* Directions for this task *
Gather every line of the entries that includes the word "nomsho".

┄┄┄┄┄┄┄┄┄┄

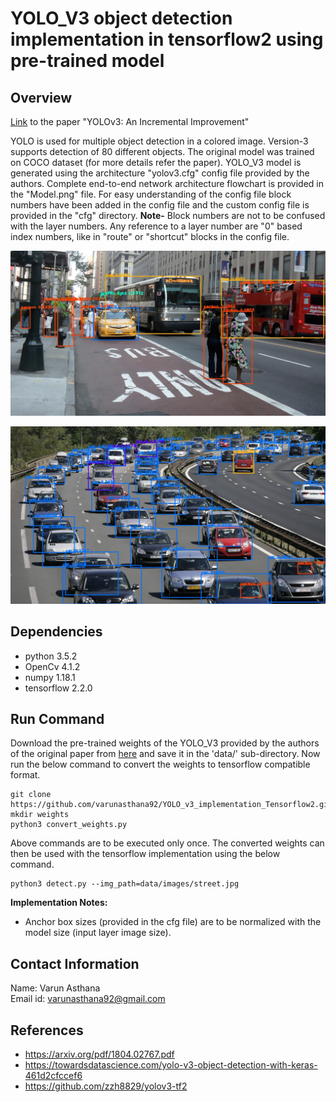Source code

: # YOLO_V3 object detection implementation in tensorflow2 using pre-trained model

## Overview
[Link](https://arxiv.org/pdf/1804.02767.pdf) to the paper "YOLOv3: An Incremental Improvement" 

YOLO is used for multiple object detection in a colored image. Version-3 supports detection of 80 different objects. The original model was trained on COCO dataset (for more details refer the paper). YOLO_V3 model is generated using the architecture "yolov3.cfg" config file provided by the authors. Complete end-to-end network architecture flowchart is provided in the "Model.png" file. For easy understanding of the config file block numbers have been added in the config file and the custom config file is provided in the "cfg" directory. __Note-__ Block numbers are not to be confused with the layer numbers. Any reference to a layer number are "0" based index numbers, like in "route" or "shortcut" blocks in the config file. 

<p align="center">
<img src="https://github.com/varunasthana92/YOLO_v3_implementation_Tensorflow2/blob/master/Result/street.jpg">
</p>

<p align="center">
<img src="https://github.com/varunasthana92/YOLO_v3_implementation_Tensorflow2/blob/master/Result/freeway.jpg">
</p>

## Dependencies
* python 3.5.2
* OpenCv 4.1.2
* numpy 1.18.1
* tensorflow 2.2.0

## Run Command

Download the pre-trained weights of the YOLO_V3 provided by the authors of the original paper from [here](https://pjreddie.com/media/files/yolov3.weights) and save it in the 'data/' sub-directory. Now run the below command to convert the weights to tensorflow compatible format.

```
git clone https://github.com/varunasthana92/YOLO_v3_implementation_Tensorflow2.git
mkdir weights
python3 convert_weights.py
```

Above commands are to be executed only once. The converted weights can then be used with the tensorflow implementation using the below command.
```
python3 detect.py --img_path=data/images/street.jpg
```

__Implementation Notes:__
* Anchor box sizes (provided in the cfg file) are to be normalized with the model size (input layer image size). 

## Contact Information
Name: Varun Asthana  
Email id: varunasthana92@gmail.com

## References
* https://arxiv.org/pdf/1804.02767.pdf
* https://towardsdatascience.com/yolo-v3-object-detection-with-keras-461d2cfccef6
* https://github.com/zzh8829/yolov3-tf2

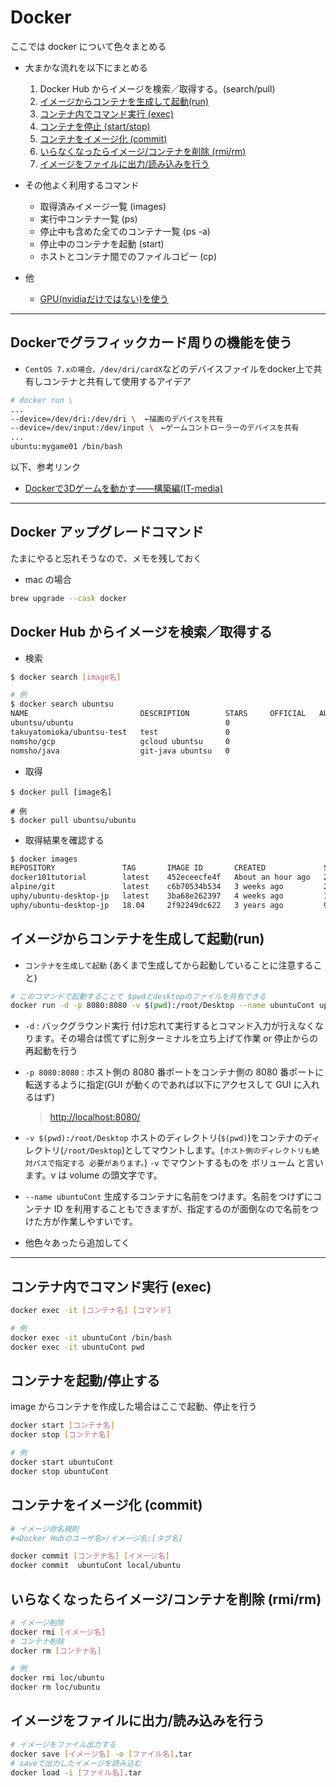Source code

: # Docker

ここでは docker について色々まとめる

- 大まかな流れを以下にまとめる

  1. Docker Hub からイメージを検索／取得する。(search/pull)
  1. [イメージからコンテナを生成して起動(run)](#run)
  1. [コンテナ内でコマンド実行 (exec)](#exec)
  1. [コンテナを停止 (start/stop)](#start_stop)
  1. [コンテナをイメージ化 (commit)](#commit)
  1. [いらなくなったらイメージ/コンテナを削除 (rmi/rm)](#rm)
  1. [イメージをファイルに出力/読み込みを行う](#save_load)

- その他よく利用するコマンド
  - 取得済みイメージ一覧 (images)
  - 実行中コンテナ一覧 (ps)
  - 停止中も含めた全てのコンテナ一覧 (ps -a)
  - 停止中のコンテナを起動 (start)
  - ホストとコンテナ間でのファイルコピー (cp)

- 他
  - [GPU(nvidiaだけではない)を使う](#gpu)

---

## <a name='gpu'>Dockerでグラフィックカード周りの機能を使う</a>

- `CentOS 7.xの場合、/dev/dri/cardX`などのデバイスファイルをdocker上で共有しコンテナと共有して使用するアイデア

```sh
# docker run \
...
--device=/dev/dri:/dev/dri \  ←描画のデバイスを共有
--device=/dev/input:/dev/input \　←ゲームコントローラーのデバイスを共有
...
ubuntu:mygame01 /bin/bash
```

以下、参考リンク

- [Dockerで3Dゲームを動かす――構築編(IT-media)](https://www.itmedia.co.jp/enterprise/articles/1604/27/news001_3.html)

 ---

## Docker アップグレードコマンド

たまにやると忘れそうなので、メモを残しておく

- mac の場合

```sh
brew upgrade --cask docker
```

## Docker Hub からイメージを検索／取得する

- 検索

```sh
$ docker search [image名]

# 例
$ docker search ubuntsu
NAME                         DESCRIPTION        STARS     OFFICIAL   AUTOMATED
ubuntsu/ubuntu                                  0
takuyatomioka/ubuntsu-test   test               0
nomsho/gcp                   gcloud ubuntsu     0
nomsho/java                  git-java ubuntsu   0
```

- 取得

```docker
$ docker pull [image名]

# 例
$ docker pull ubuntsu/ubuntu
```

- 取得結果を確認する

```sh
$ docker images
REPOSITORY               TAG       IMAGE ID       CREATED             SIZE
docker101tutorial        latest    452eceecfe4f   About an hour ago   28.5MB
alpine/git               latest    c6b70534b534   3 weeks ago         27.4MB
uphy/ubuntu-desktop-jp   latest    3ba68e262397   4 weeks ago         1.34GB
uphy/ubuntu-desktop-jp   18.04     2f92249dc622   3 years ago         908MB
```

## <a name="run">イメージからコンテナを生成して起動(run)</a>

- `コンテナを生成して起動` (あくまで生成してから起動していることに注意すること)

```sh
# このコマンドで起動することで $pwdとdesktopのファイルを共有できる
docker run -d -p 8080:8080 -v $(pwd):/root/Desktop --name ubuntuCont uphy/ubuntu-desktop-jp
```

- `-d` : バックグラウンド実行
  付け忘れて実行するとコマンド入力が行えなくなります。その場合は慌てずに別ターミナルを立ち上げて作業 or 停止からの再起動を行う

- `-p 8080:8080` : ホスト側の 8080 番ポートをコンテナ側の 8080 番ポートに転送するように指定(GUI が動くのであれば以下にアクセスして GUI に入れるはず)

  > <http://localhost:8080/>

- `-v $(pwd):/root/Desktop`
  ホストのディレクトリ(`$(pwd)`)をコンテナのディレクトリ(`/root/Desktop`)としてマウントします。(`ホスト側のディレクトリも絶対パスで指定する 必要があります。`)
  `-v` でマウントするものを ボリューム と言います。v は volume の頭文字です。

- `--name ubuntuCont`
  生成するコンテナに名前をつけます。名前をつけずにコンテナ ID を利用することもできますが、指定するのが面倒なので名前をつけた方が作業しやすいです。

- 他色々あったら追加してく

---

## <a name="exec">コンテナ内でコマンド実行 (exec)</a>

```sh
docker exec -it [コンテナ名] [コマンド]

# 例
docker exec -it ubuntuCont /bin/bash
docker exec -it ubuntuCont pwd
```

## <a name="start_stop">コンテナを起動/停止する</a>

image からコンテナを作成した場合はここで起動、停止を行う

```sh
docker start [コンテナ名]
docker stop [コンテナ名]

# 例
docker start ubuntuCont
docker stop ubuntuCont
```

## <a name="commit">コンテナをイメージ化 (commit)</a>

```sh
# イメージ命名規則
#<Docker Hubのユーザ名>/イメージ名:[タグ名]

docker commit [コンテナ名] [イメージ名]
docker commit  ubuntuCont local/ubuntu
```

## <a name="rm">いらなくなったらイメージ/コンテナを削除 (rmi/rm)</a>

```sh
# イメージ削除
docker rmi [イメージ名]
# コンテナ削除
docker rm [コンテナ名]

# 例
docker rmi loc/ubuntu
docker rm loc/ubuntu
```

## <a name="save_load">イメージをファイルに出力/読み込みを行う</a>

```sh
# イメージをファイル出力する
docker save [イメージ名] -o [ファイル名].tar
# saveで出力したイメージを読み込む
docker load -i [ファイル名].tar
```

┄┄┄┄┄┄┄┄┄┄

* Answer for this exercise *
nomsho/gcp                   gcloud ubuntsu     0
nomsho/java                  git-java ubuntsu   0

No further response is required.